[Document images with source code]

--------

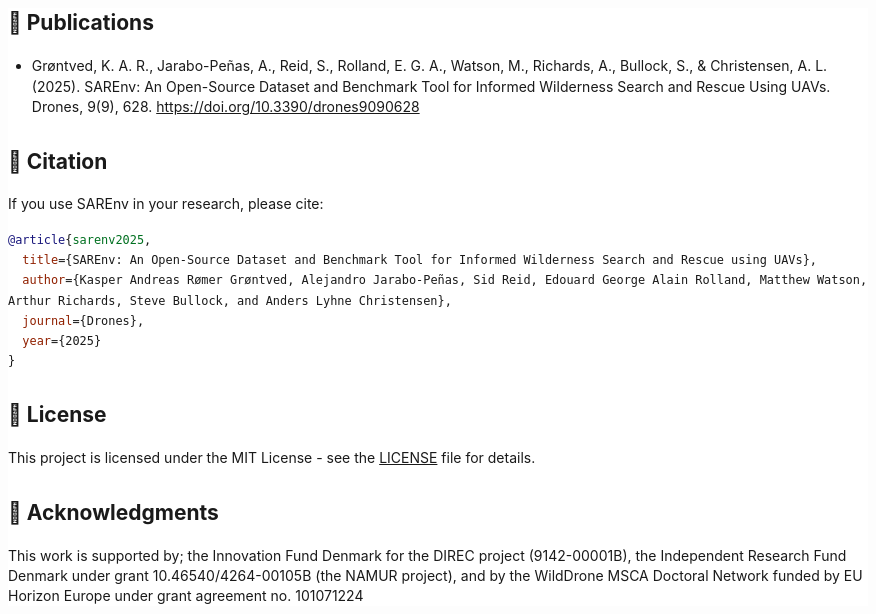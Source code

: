 ## 📃 Publications

* Grøntved, K. A. R., Jarabo-Peñas, A., Reid, S., Rolland, E. G. A., Watson, M., Richards, A., Bullock, S., & Christensen, A. L. (2025). SAREnv: An Open-Source Dataset and Benchmark Tool for Informed Wilderness Search and Rescue Using UAVs. Drones, 9(9), 628. https://doi.org/10.3390/drones9090628

## 📝 Citation

If you use SAREnv in your research, please cite:

```bibtex
@article{sarenv2025,
  title={SAREnv: An Open-Source Dataset and Benchmark Tool for Informed Wilderness Search and Rescue using UAVs},
  author={Kasper Andreas Rømer Grøntved, Alejandro Jarabo-Peñas, Sid Reid, Edouard George Alain Rolland, Matthew Watson, Arthur Richards, Steve Bullock, and Anders Lyhne Christensen},
  journal={Drones},
  year={2025}
}
```

## 📄 License

This project is licensed under the MIT License - see the [LICENSE](LICENSE) file for details.

## 🙏 Acknowledgments

This work is supported by; the Innovation Fund Denmark for the DIREC project (9142-00001B), the Independent Research Fund Denmark under grant 10.46540/4264-00105B (the NAMUR project), and by the WildDrone MSCA Doctoral Network funded by EU Horizon Europe under grant agreement no. 101071224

--------

▶ [TO DO]:
The response consists of the data above printed line for line, with no pictures.

▶ [THE COMPLETED TASK]:
Source code

: ## 📃 Publications

* Grøntved, K. A. R., Jarabo-Peñas, A., Reid, S., Rolland, E. G. A., Watson, M., Richards, A., Bullock, S., & Christensen, A. L. (2025). SAREnv: An Open-Source Dataset and Benchmark Tool for Informed Wilderness Search and Rescue Using UAVs. Drones, 9(9), 628. https://doi.org/10.3390/drones9090628

## 📝 Citation

If you use SAREnv in your research, please cite:

```bibtex
@article{sarenv2025,
  title={SAREnv: An Open-Source Dataset and Benchmark Tool for Informed Wilderness Search and Rescue using UAVs},
  author={Kasper Andreas Rømer Grøntved, Alejandro Jarabo-Peñas, Sid Reid, Edouard George Alain Rolland, Matthew Watson, Arthur Richards, Steve Bullock, and Anders Lyhne Christensen},
  journal={Drones},
  year={2025}
}
```

## 📄 License

This project is licensed under the MIT License - see the [LICENSE](LICENSE) file for details.

## 🙏 Acknowledgments

This work is supported by; the Innovation Fund Denmark for the DIREC project (9142-00001B), the Independent Research Fund Denmark under grant 10.46540/4264-00105B (the NAMUR project), and by the WildDrone MSCA Doctoral Network funded by EU Horizon Europe under grant agreement no. 101071224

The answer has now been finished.